Among the records, which lines include "noindent"? List them.

** Opening EXTRACTED RECORDS block **

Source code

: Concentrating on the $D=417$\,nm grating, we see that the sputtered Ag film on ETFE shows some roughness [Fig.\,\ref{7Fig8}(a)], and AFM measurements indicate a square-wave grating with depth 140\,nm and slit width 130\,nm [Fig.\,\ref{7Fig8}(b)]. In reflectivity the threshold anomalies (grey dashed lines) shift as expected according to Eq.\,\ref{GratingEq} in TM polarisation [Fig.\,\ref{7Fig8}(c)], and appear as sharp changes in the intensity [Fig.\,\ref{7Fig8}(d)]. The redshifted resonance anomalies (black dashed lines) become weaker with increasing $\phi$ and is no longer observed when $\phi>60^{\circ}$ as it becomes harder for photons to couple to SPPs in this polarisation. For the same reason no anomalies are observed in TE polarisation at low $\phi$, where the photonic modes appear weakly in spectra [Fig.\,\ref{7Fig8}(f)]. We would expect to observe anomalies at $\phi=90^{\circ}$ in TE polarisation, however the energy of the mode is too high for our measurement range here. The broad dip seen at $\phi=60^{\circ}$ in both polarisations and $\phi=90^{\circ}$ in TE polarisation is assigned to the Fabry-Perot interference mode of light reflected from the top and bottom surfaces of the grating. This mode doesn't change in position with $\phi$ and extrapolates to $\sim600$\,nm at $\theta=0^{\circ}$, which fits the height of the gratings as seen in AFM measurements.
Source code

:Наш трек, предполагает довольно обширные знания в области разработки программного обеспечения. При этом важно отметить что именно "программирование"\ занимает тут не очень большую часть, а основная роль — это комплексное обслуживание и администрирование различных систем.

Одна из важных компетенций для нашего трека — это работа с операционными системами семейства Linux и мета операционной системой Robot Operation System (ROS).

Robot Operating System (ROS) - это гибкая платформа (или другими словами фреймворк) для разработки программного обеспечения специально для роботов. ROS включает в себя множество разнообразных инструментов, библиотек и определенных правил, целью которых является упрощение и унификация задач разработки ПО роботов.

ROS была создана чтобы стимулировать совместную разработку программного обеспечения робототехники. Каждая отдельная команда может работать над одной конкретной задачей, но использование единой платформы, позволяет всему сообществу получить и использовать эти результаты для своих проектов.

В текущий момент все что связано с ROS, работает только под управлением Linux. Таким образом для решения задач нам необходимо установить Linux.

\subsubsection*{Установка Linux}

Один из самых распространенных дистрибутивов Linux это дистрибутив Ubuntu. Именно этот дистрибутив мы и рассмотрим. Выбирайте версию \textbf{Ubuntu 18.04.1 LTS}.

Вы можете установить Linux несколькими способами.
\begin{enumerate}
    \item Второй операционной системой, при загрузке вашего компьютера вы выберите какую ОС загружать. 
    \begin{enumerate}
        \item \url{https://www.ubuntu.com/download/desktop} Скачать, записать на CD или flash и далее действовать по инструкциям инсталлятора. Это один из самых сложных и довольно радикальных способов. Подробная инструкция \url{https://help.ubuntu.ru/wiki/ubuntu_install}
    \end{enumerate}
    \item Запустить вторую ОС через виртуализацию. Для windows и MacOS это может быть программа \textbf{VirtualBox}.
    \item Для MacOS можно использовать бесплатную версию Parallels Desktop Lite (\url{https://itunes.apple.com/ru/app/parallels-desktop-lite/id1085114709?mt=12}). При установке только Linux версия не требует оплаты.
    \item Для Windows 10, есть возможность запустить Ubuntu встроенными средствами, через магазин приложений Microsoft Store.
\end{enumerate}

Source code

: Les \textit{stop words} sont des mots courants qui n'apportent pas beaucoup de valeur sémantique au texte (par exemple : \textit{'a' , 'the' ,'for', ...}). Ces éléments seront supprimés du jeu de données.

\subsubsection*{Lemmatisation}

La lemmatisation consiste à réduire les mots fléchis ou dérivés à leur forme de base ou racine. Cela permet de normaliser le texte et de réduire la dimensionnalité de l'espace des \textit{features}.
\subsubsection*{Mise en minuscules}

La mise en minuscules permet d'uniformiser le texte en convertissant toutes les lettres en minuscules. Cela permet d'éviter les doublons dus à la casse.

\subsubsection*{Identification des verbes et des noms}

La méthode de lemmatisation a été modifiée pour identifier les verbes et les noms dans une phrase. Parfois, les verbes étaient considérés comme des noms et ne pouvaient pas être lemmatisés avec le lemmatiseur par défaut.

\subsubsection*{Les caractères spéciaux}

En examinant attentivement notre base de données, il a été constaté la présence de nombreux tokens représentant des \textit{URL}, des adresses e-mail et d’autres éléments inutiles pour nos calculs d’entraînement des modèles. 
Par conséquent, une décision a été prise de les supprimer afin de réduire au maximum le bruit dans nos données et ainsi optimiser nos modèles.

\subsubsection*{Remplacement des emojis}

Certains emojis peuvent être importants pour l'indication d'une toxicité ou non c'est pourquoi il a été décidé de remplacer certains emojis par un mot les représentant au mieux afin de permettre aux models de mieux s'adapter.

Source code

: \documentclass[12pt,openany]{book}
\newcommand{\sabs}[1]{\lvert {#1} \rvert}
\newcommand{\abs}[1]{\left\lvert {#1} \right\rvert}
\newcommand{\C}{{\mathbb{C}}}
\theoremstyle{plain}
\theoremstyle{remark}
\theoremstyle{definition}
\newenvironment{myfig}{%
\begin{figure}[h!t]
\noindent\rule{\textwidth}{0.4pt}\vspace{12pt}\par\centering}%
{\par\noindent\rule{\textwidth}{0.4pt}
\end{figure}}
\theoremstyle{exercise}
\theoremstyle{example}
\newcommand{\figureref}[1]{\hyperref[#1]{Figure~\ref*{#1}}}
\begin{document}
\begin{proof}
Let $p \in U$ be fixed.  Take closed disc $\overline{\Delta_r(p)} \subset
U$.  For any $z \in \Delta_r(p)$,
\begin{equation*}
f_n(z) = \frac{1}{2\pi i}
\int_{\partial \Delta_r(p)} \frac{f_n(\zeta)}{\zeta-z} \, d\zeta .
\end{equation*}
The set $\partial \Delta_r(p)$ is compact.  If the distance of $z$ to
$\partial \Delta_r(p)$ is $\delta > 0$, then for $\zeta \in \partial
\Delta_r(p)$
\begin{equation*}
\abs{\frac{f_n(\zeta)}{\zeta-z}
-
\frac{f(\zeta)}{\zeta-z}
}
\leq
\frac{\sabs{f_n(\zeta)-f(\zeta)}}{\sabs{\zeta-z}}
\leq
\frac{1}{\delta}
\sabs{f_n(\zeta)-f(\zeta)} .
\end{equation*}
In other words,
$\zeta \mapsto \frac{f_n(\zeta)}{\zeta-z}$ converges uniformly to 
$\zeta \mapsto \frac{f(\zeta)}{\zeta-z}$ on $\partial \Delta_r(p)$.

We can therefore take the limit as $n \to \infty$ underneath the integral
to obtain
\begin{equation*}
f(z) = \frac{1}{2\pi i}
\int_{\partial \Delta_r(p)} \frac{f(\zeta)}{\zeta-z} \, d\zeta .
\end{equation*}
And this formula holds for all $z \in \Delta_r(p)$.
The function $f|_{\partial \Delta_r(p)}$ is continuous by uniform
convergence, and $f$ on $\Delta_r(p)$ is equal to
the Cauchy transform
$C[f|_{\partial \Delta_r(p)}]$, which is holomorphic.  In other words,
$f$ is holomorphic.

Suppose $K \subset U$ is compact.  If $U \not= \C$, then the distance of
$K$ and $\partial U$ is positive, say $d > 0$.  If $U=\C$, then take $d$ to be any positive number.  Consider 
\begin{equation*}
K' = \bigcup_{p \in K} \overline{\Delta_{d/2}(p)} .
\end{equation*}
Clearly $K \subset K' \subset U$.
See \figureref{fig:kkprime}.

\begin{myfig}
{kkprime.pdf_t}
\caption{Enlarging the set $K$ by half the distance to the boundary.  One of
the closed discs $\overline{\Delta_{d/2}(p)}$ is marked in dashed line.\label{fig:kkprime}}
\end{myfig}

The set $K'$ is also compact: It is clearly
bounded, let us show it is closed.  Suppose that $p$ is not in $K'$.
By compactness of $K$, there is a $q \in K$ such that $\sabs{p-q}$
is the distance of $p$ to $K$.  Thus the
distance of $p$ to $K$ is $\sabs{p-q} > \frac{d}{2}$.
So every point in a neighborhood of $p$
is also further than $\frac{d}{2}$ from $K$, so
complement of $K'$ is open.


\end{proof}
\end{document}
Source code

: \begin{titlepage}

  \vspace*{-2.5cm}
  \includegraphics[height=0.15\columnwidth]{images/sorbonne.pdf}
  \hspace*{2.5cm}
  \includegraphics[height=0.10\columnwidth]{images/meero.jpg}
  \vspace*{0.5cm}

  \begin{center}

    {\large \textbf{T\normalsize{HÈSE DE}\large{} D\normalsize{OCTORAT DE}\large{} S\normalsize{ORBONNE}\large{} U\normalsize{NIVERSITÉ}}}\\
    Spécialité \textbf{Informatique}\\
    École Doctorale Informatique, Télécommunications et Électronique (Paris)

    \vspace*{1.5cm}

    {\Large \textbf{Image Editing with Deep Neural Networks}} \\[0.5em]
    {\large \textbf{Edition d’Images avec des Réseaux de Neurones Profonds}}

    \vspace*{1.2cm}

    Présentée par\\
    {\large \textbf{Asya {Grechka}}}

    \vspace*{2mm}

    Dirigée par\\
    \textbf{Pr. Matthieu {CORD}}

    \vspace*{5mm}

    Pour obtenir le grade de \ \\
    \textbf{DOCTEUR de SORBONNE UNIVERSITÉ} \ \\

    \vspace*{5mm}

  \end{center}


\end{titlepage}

** Closing EXTRACTED RECORDS block **

== TASK SOLUTION ==
\noindent\rule{\textwidth}{0.4pt}\vspace{12pt}\par\centering}%
{\par\noindent\rule{\textwidth}{0.4pt}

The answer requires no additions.